About me
I grew up in Järvsö, Sweden. I have a MSc in applied physics from Linköping University where I did one year at RWTH Aachen, Germany. In 2009 I finished a PhD in accelerator physics at CERN, Switzerland, working on the Ions for LHC project, employed partly by CERN and partly by MAX-lab and Lund University in Sweden. For my PhD thesis I received the 2011 Outstanding Doctoral Thesis in Beam Physics Award at PAC11, hosted by the American Physical Society. In 2012 I was selected as young researcher to participate in the 62nd Nobel Laureate meeting in Lindau, Germany, together with more than 28 Nobel price winners in physics and chemistry.

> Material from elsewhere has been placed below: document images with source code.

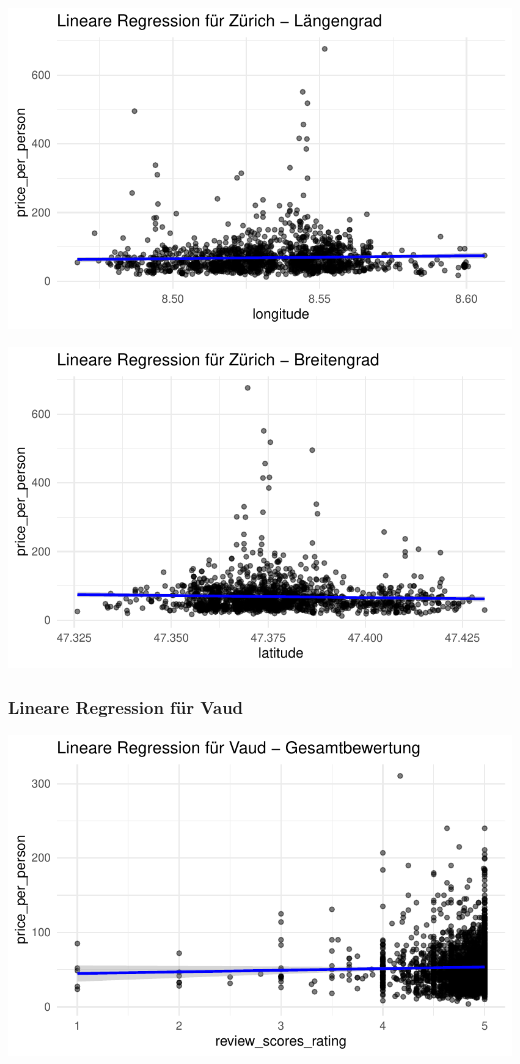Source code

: \documentclass[
  journal,
]{IEEEtran}%
\begin{document}
\includegraphics{main_files/figure-pdf/unnamed-chunk-13-7.pdf}

\includegraphics{main_files/figure-pdf/unnamed-chunk-13-8.pdf}

\hypertarget{lineare-regression-fuxfcr-vaud}{%
\subsubsection{Lineare Regression für
Vaud}\label{lineare-regression-fuxfcr-vaud}}

\includegraphics{main_files/figure-pdf/unnamed-chunk-14-1.pdf}
\end{document}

I currently work as an accelerator physicist at CERN in the Accelerator and Beam Physics group. Some of my work topics are:
- Coordination and planning of the LHC heavy-ion program on
the machine side, elaboration of operational scenarios for present and
future runs
- Devising optimized running scenarios for the LHC proton runs to maximize performance, in particular through exploring limits on the beam size in the LHC collision points from collimation
- Performance evaluation and optimization of the LHC collimation system through measurements and beam dynamics studies
- Commissioning and operational support for the LHC collimation system
- Beam optics for the LHC collimation system
- Beam-induced background in the ATLAS and CMS experiments
- Chairman of the LHC collimation working group
- Sub-work package leader of the HiLumi LHC work package 5.1: collimation studies
- Task leader in the HiLumi LHC work package 2.6: Ion beam operation
- Study leader for the design of a collimation system for the Future Circular Collider (FCC-hh)
- Supervision of students and fellows
My research interests are accelerator physics in general and the design
and operation of particle accelerators. I am interested in both
theoretical and applied/experimental work.